Why do we need improved mobility technology?
© Boninger and Cowan; licensee BioMed Central Ltd. 2012
Received: 22 September 2011
Accepted: 30 March 2012
Published: 30 March 2012
The National Science Foundation (NSF) in collaboration with the World Technology Evaluation Center (WTEC) decided to make inclusion of scientists with disabilities a priority when selecting the investigators for a trip investigating research conducted in Europe on mobility technology for people with disabilities. The trip was rigorous with groups visiting multiple labs and multiple countries often in a single day. A typical day began with a 7 or 8 am checkout, a cab ride to the first location, followed by cabs to two or three more locations, all the while toting luggage. After the daily tours were complete, yet another cab ride to the airport or train station, travel to a new city, cab to the hotel, check in, hunt down dinner, and with any luck, in bed by 11 pm. This was the pattern for five days, a taxing schedule for any individual, disabled or not. The rigorous travel and obstacles encountered further emphasized the need for this study. The purpose of this paper is to highlight the obstacles our group faced during our travels as concrete example of how mobility limitations can impede participation.

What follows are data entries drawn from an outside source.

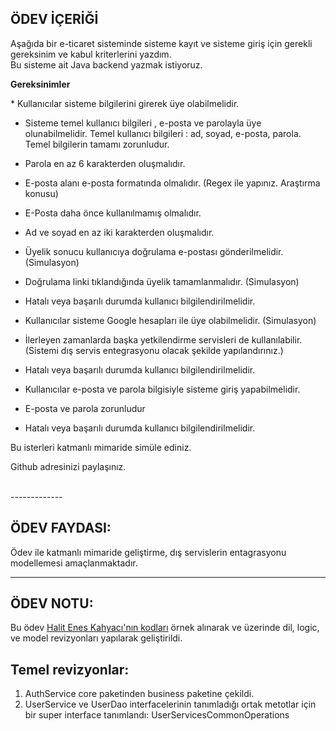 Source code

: ÖDEV İÇERİĞİ
------------
<p>
Aşağıda bir e-ticaret sisteminde sisteme kayıt ve sisteme giriş için gerekli gereksinim ve kabul kriterlerini yazdım. 
<br>
Bu sisteme ait Java backend yazmak istiyoruz.
<br>
<p>
<b>Gereksinimler</b>
<br>
<p>
* Kullanıcılar sisteme bilgilerini girerek üye olabilmelidir.

* Sisteme temel kullanıcı bilgileri , e-posta ve parolayla üye olunabilmelidir. Temel kullanıcı bilgileri : ad, soyad, e-posta, parola. Temel bilgilerin tamamı zorunludur.
* Parola en az 6 karakterden oluşmalıdır.
* E-posta alanı e-posta formatında olmalıdır. (Regex ile yapınız. Araştırma konusu)
* E-Posta daha önce kullanılmamış olmalıdır.
* Ad ve soyad en az iki karakterden oluşmalıdır.
* Üyelik sonucu kullanıcıya doğrulama e-postası gönderilmelidir. (Simulasyon)
* Doğrulama linki tıklandığında üyelik tamamlanmalıdır. (Simulasyon)
* Hatalı veya başarılı durumda kullanıcı bilgilendirilmelidir.
* Kullanıcılar sisteme Google hesapları ile üye olabilmelidir. (Simulasyon)

* İlerleyen zamanlarda başka yetkilendirme servisleri de kullanılabilir. (Sistemi dış servis entegrasyonu olacak şekilde yapılandırınız.)
* Hatalı veya başarılı durumda kullanıcı bilgilendirilmelidir.
* Kullanıcılar e-posta ve parola bilgisiyle sisteme giriş yapabilmelidir.

* E-posta ve parola zorunludur
* Hatalı veya başarılı durumda kullanıcı bilgilendirilmelidir.


Bu isterleri katmanlı mimaride simüle ediniz.

Github adresinizi paylaşınız.
<p>
<br>
-------------

ÖDEV FAYDASI:
-------------
Ödev ile katmanlı mimaride geliştirme, dış servislerin entagrasyonu modellemesi amaçlanmaktadır.

-------------
ÖDEV NOTU:
-------------
Bu ödev <a href="https://github.com/Sanchklyc/JavaKampProject/tree/master/eCommerceSimulation/src/eCommerceSimulation">Halit Enes Kahyacı'nın kodları</a> örnek alınarak ve üzerinde dil, logic, ve model revizyonları yapılarak geliştirildi.

Temel revizyonlar:
--------------------------
1) AuthService core paketinden business paketine çekildi.<br>
2) UserService ve UserDao interfacelerinin tanımladığı ortak metotlar için bir super interface tanımlandı: UserServicesCommonOperations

Imagine you want to take a vacation to Europe, you will visit great cities and eat wonderful food. Not hard to picture. The image is fun, unencumbered by worries of transportation, accessibility, and discrimination. Okay maybe there are some worries, but you have done this before. Now imagine you have a disability that requires you to use a wheelchair.

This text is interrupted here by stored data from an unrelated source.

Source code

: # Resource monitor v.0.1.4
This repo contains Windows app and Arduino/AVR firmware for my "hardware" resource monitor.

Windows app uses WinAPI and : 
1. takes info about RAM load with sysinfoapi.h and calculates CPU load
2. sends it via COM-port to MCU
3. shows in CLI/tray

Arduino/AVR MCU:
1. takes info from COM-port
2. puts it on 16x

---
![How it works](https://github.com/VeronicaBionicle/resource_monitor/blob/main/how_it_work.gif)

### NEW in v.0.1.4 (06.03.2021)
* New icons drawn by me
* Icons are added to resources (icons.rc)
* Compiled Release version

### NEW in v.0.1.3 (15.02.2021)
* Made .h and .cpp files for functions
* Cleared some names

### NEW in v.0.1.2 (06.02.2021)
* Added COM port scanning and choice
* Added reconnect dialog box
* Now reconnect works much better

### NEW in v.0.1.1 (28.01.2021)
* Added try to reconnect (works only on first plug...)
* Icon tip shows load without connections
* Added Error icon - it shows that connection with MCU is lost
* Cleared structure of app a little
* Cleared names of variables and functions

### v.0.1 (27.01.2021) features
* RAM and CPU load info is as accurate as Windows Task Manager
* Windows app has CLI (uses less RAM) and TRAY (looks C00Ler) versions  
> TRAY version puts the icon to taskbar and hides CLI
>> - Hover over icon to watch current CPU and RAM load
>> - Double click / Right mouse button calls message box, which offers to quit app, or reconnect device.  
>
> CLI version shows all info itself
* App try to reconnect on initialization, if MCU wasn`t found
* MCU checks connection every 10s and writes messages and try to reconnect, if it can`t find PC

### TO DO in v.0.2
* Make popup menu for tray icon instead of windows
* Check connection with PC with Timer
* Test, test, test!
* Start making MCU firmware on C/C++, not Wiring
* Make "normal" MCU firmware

You will be the first person on each flight and last person off, adding an hour to the trips you plan to take by plane. Maybe it is not so bad hanging out in an airport, they have shopping now, right? Not for you, you will be segregated; forced to wait in special holding areas. When you do get to leave the holding area, it will not be to the local coffees shop in the terminal, you will be the first person on the plane; there when they are still cleaning up from the last flight. Why do you have to be early? Because you have to be loaded onto a very narrow chair and dragged down the aisle in order to get to your seat. You'd be blocking traffic if you loaded at the same time as everyone else. If you are lucky, there is a jet way or mechanical lift to get you to the aircraft door. If you are unlucky, you get the added fun of being dragged up the stairs. Have a seat, relax, they have just taken your wheelchair; placed it on the tarmac and will load it into the belly of the plane after the luggage goes in (you hope). If they lose that piece of valuable luggage you are stranded. I hope you went to the restroom before you got on, and didn't drink much fluid all day, because you can't walk to the restroom, they took your wheelchair (which wouldn't fit down the aisle anyway). The extra transfers, four just to get on a plane, are starting to wear on your shoulders. One person must accompany you for this odyssey, you can't travel alone. Have more than one friend, too bad, someone gets to hang out in the terminal alone.

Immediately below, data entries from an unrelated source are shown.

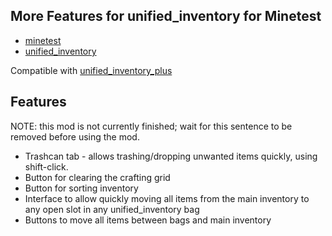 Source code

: More Features for unified_inventory for Minetest
------------------------------------------------

* [minetest](https://www.minetest.net/)
* [unified_inventory](https://github.com/minetest-mods/unified_inventory)

Compatible with [unified_inventory_plus](https://github.com/bousket/unified_inventory_plus)

Features
--------

NOTE: this mod is not currently finished; wait for this sentence to be removed before using the mod.

* Trashcan tab - allows trashing/dropping unwanted items quickly, using shift-click.
* Button for clearing the crafting grid
* Button for sorting inventory
* Interface to allow quickly moving all items from the main inventory to any open slot in any unified_inventory bag
* Buttons to move all items between bags and main inventory
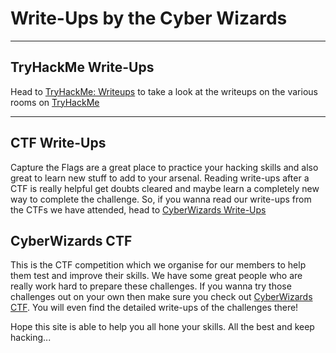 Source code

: # Write-Ups by the Cyber Wizards

---

## TryHackMe Write-Ups

Head to [TryHackMe: Writeups]() to take a look at the writeups on the various rooms on [TryHackMe](https://tryhackme.com/)

---

## CTF Write-Ups

Capture the Flags are a great place to practice your hacking skills and also great to learn new stuff to add to your arsenal. Reading write-ups after a CTF is really helpful get doubts cleared and maybe learn a completely new way to complete the challenge. So, if you wanna read our write-ups from the CTFs we have attended, head to [CyberWizards Write-Ups](https://cyberwizards.github.io/Write-Ups/CTFs/)

## CyberWizards CTF

This is the CTF competition which we organise for our members to help them test and improve their skills. We have some great people who are really work hard to prepare these challenges. If you wanna try those challenges out on your own then make sure you check out [CyberWizards CTF](). You will even find the detailed write-ups of the challenges there!

Hope this site is able to help you all hone your skills. All the best and keep hacking...
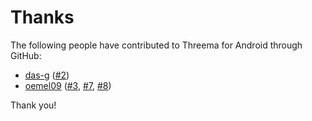 # Thanks

The following people have contributed to Threema for Android through GitHub:

* [das-g] ([#2])
* [oemel09] ([#3], [#7], [#8])

Thank you!

[das-g]: https://github.com/das-g
[oemel09]: https://github.com/oemel09

[#8]: https://github.com/threema-ch/threema-android/pull/8
[#2]: https://github.com/threema-ch/threema-android/pull/2
[#3]: https://github.com/threema-ch/threema-android/pull/3
[#7]: https://github.com/threema-ch/threema-android/pull/7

The trains allow the avoidance of security, but at least with security there is someone to help. The train station is a different story. You book on a train that is listed as being accessible. It is not. You don't know this until the train arrives and you are faced with two choices, miss the train and figure out a different way to get to the next town, or be physically lifted onto the train, about 5 steps. When you get on the train, putting your luggage up is impossible on your own. Again traveling alone is not recommended. So you bring a friend, who is just there to help you get on the train, not to travel. Unfortunately, while trying to get you situated, the train starts to move; he is stuck on the train and has to pay for a round trip fare to a location he did not want to visit. At least you have him for the other scary part, trying to get off.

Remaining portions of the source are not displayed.